The Labor Code of the Russian Federation and Employee Protections in Russia
The Labor Code governs the rights and duties of employees working in Russia, regardless of whether the employer is foreign or Russian. This guidance is widely cited by experts, including specialists from government agencies who stress that workers should understand their protections in all applicable situations. The following sections summarize five key ways workers can safeguard their rights when a foreign company reduces operations or ends its presence in Russia.
If a foreign company has announced the suspension of its activities in Russia
When suspension occurs, employers must issue orders that address essential payments to staff. If the suspension results from the employer’s fault or a lack of objective grounds, employees are entitled to two thirds of their average earnings, calculated over the last twelve months. If the disruption stems from external challenges outside the employer’s control, such as logistical issues or supply chain problems, the same two thirds of salary applies.
If a formal order is missing or deemed unlawful, employees retain the right to seek compensation. They may first contact the prosecutor’s office and the state labor inspectorate, and then pursue a court remedy if necessary.

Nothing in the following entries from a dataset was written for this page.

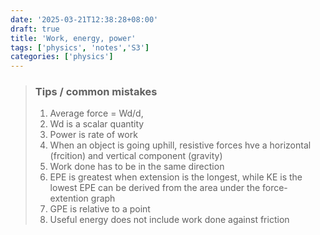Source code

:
 ```yaml
---
date: '2025-03-21T12:38:28+08:00'
draft: true
title: 'Work, energy, power'
tags: ['physics', 'notes','S3']
categories: ['physics']
---
```


<!--more-->
> ### Tips / common mistakes
> 1. Average force = Wd/d, 
> 2. Wd is a scalar quantity
> 3. Power is rate of work
> 4. When an object is going uphill, resistive forces hve a horizontal (frcition) and vertical component (gravity)
> 5. Work done has to be in the same direction
> 6. EPE is greatest when extension is the longest, while KE is the lowest
> EPE can be derived from the area under the force-extention graph
> 7. GPE is relative to a point
> 8. Useful energy does not include work done against friction

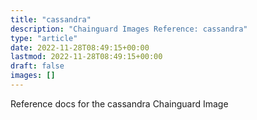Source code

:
 ```yaml
---
title: "cassandra"
description: "Chainguard Images Reference: cassandra"
type: "article"
date: 2022-11-28T08:49:15+00:00
lastmod: 2022-11-28T08:49:15+00:00
draft: false
images: []
---
```


Reference docs for the cassandra Chainguard Image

If a foreign company leaves Russia for good
Companies cannot simply abandon their workforce. The liquidation decision must be clearly stated, followed by written notice to each employee with signature acknowledgement. Notice must be provided at least two months before the anticipated dismissal date. In case of liquidation, all staff are affected, including those on maternity leave and temporary disability leave.
During the two month notice period, workers should not be subjected to forced reductions or unpaid vacation. They should continue to work under normal terms, and salaries or bonuses cannot be reduced. Dismissed employees qualify for severance pay equal to an average monthly salary, payments for unused vacation days, and any legally mandated compensation. Early dismissal is possible only with the employee’s consent and appropriate compensation. Such arrangements are typically formalized through a mutual agreement.
During the job search period, laid-off workers receive protections for up to two months, and in certain exceptional cases up to three months. If the job search extends beyond one month, the employee may be paid an additional average monthly salary for the second month or part thereof. Workers should contact their former employer within 15 days after the second month of unemployment, often by presenting a certificate from a business support center.
Voluntary resignation is discouraged. Employees who resign on their own may forfeit rights to benefits and compensation. In addition, a separation agreement that pays less than the statutory amount is not required to be signed.
If the company goes bankrupt
The Labor Code does not list bankruptcy as a distinct reason for dismissal. Bankruptcy procedures resemble liquidation rules. Affected employees receive severance pay equivalent to an average monthly salary, compensation for unused vacation days, and wages earned for the period of work. In bankruptcy cases, dismissals can proceed with or without a mutual agreement between the parties.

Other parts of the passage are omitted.